*DATA*:
________

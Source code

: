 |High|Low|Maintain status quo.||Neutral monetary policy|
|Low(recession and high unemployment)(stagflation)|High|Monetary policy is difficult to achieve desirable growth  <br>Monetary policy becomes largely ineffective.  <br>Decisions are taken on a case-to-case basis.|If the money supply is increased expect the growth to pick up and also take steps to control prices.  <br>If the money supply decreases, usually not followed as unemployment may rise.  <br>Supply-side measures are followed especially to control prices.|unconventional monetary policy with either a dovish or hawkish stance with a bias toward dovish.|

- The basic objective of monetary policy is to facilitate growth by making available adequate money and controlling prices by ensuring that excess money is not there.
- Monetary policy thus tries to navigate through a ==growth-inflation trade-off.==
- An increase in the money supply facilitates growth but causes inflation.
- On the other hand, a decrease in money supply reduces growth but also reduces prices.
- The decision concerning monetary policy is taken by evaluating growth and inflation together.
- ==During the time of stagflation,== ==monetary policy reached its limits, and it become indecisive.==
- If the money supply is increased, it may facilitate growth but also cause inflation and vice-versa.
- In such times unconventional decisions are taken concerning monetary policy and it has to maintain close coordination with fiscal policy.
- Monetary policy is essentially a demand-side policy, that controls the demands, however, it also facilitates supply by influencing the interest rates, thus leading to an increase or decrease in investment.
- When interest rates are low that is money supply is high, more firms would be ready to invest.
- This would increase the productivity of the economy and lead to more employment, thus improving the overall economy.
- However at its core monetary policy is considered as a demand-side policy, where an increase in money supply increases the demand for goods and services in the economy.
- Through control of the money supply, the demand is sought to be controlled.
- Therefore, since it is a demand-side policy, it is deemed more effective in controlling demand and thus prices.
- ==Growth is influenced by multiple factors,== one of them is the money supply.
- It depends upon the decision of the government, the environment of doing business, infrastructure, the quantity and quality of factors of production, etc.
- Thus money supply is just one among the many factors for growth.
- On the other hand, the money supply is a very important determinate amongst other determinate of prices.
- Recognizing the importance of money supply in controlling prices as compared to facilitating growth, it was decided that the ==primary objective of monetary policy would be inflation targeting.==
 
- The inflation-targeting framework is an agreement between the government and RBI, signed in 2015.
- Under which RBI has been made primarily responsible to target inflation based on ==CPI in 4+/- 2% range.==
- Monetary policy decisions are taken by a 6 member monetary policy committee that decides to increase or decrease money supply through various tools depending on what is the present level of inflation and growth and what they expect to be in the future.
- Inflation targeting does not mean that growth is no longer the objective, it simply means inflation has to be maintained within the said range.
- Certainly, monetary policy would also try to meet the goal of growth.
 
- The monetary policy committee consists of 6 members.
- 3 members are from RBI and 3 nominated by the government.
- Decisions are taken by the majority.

________

*WORK REQUEST*:
Look above for the line holding "- Thus money". Print it and every line after it, exactly, through the line holding "- Monetary policy decisions".

*REPLY TO THE EXERCISE*:
- Thus money supply is just one among the many factors for growth.
- On the other hand, the money supply is a very important determinate amongst other determinate of prices.
- Recognizing the importance of money supply in controlling prices as compared to facilitating growth, it was decided that the ==primary objective of monetary policy would be inflation targeting.==
 
- The inflation-targeting framework is an agreement between the government and RBI, signed in 2015.
- Under which RBI has been made primarily responsible to target inflation based on ==CPI in 4+/- 2% range.==
- Monetary policy decisions are taken by a 6 member monetary policy committee that decides to increase or decrease money supply through various tools depending on what is the present level of inflation and growth and what they expect to be in the future.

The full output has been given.